-- Exercise --
Count the lines in the records beneath this task that contain the string "derivatives", then give the count by itself.

-- Supplied information --
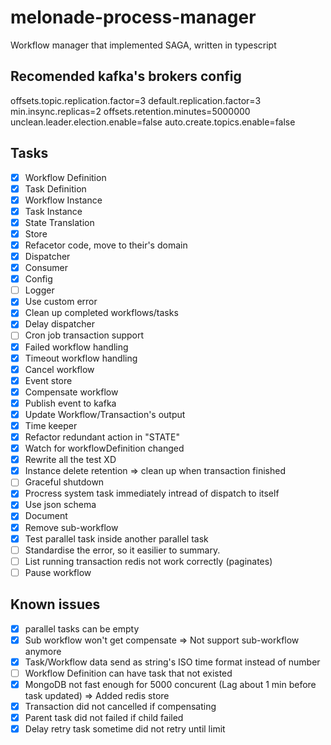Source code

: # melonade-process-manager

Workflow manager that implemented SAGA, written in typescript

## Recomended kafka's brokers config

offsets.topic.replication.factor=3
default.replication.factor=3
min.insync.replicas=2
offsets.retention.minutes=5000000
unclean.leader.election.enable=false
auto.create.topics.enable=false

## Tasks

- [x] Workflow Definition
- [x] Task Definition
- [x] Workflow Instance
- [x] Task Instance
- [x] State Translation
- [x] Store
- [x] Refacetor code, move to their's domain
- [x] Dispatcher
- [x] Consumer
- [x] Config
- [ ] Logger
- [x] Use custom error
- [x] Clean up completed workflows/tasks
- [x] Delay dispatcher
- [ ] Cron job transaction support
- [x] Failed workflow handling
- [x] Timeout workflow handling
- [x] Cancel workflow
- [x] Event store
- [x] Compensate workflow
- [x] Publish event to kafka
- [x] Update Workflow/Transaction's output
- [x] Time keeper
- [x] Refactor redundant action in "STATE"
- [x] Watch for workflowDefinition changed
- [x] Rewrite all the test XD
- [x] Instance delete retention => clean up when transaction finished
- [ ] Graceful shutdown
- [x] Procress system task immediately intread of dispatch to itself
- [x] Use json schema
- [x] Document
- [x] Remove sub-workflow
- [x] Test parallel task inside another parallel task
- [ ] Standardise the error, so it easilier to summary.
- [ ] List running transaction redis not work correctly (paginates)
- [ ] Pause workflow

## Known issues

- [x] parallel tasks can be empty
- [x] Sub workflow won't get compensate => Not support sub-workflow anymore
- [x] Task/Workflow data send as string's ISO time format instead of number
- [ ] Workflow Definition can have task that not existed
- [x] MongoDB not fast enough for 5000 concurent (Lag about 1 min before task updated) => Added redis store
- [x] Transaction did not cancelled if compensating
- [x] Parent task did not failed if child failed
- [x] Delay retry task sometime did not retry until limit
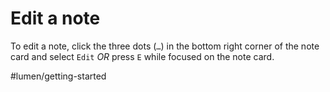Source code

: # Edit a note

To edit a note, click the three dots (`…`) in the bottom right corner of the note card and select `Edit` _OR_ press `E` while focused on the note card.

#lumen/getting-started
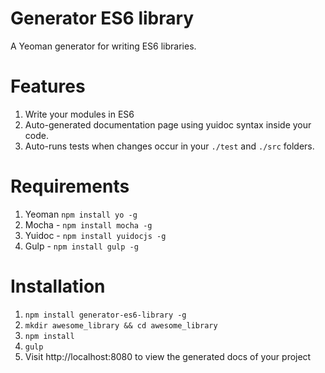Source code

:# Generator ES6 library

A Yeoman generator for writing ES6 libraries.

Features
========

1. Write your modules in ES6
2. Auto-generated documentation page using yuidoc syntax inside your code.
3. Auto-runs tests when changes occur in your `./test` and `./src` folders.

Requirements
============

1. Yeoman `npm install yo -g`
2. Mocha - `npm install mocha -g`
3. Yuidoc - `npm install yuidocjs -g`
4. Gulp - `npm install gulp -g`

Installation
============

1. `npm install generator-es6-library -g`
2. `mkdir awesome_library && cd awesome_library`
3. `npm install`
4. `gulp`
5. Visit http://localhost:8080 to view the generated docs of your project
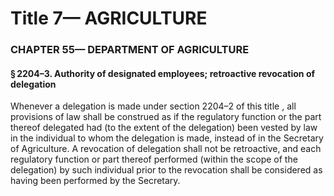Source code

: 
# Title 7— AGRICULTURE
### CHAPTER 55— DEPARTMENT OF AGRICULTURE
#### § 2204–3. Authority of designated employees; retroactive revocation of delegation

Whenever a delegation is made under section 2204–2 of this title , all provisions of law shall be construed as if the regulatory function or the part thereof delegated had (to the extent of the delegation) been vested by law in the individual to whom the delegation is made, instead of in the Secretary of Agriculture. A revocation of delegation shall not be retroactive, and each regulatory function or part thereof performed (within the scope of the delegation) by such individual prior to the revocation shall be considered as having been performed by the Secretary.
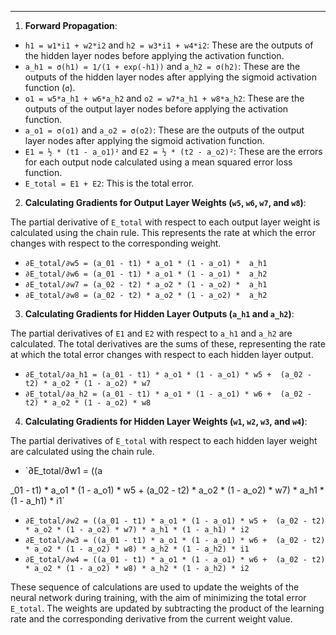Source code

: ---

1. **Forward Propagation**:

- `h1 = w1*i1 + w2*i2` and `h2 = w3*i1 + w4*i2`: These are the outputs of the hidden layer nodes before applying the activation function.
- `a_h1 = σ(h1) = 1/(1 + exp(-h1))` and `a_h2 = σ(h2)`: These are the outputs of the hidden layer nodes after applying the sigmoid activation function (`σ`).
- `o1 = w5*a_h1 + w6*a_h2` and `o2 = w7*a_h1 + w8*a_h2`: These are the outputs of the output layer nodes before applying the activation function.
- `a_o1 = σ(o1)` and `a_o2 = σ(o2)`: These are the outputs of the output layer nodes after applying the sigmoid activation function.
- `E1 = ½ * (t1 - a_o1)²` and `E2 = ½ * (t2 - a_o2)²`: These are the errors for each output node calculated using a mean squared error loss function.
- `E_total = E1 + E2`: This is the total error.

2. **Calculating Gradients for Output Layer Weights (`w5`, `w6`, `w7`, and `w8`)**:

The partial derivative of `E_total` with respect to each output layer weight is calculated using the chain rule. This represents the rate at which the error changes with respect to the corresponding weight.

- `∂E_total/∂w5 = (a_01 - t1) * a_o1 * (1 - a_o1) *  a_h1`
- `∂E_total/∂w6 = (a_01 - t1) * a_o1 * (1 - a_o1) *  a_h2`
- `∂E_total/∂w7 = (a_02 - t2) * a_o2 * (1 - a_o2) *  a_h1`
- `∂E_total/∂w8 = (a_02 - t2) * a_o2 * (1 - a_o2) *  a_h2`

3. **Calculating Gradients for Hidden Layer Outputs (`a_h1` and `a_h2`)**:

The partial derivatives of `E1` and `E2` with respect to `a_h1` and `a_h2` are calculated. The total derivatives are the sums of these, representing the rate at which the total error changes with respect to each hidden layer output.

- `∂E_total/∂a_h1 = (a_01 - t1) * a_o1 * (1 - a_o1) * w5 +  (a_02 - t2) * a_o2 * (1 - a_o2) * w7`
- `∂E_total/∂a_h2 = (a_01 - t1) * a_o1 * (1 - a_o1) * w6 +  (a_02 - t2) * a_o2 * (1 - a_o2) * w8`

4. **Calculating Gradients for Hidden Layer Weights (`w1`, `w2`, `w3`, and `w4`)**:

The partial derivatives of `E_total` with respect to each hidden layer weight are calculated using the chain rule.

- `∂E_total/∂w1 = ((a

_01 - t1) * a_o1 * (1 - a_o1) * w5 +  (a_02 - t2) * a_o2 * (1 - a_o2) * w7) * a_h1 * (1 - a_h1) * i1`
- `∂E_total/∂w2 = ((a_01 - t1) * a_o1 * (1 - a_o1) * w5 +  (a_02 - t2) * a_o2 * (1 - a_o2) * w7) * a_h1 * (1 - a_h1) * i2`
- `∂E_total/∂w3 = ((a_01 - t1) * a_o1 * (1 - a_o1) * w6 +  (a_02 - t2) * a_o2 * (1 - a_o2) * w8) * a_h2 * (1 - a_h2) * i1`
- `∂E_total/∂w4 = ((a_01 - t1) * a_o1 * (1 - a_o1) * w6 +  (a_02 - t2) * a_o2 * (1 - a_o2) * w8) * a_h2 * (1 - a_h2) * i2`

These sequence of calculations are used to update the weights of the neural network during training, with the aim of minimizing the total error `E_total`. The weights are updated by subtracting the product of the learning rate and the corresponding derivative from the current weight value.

-- Output for this task --
2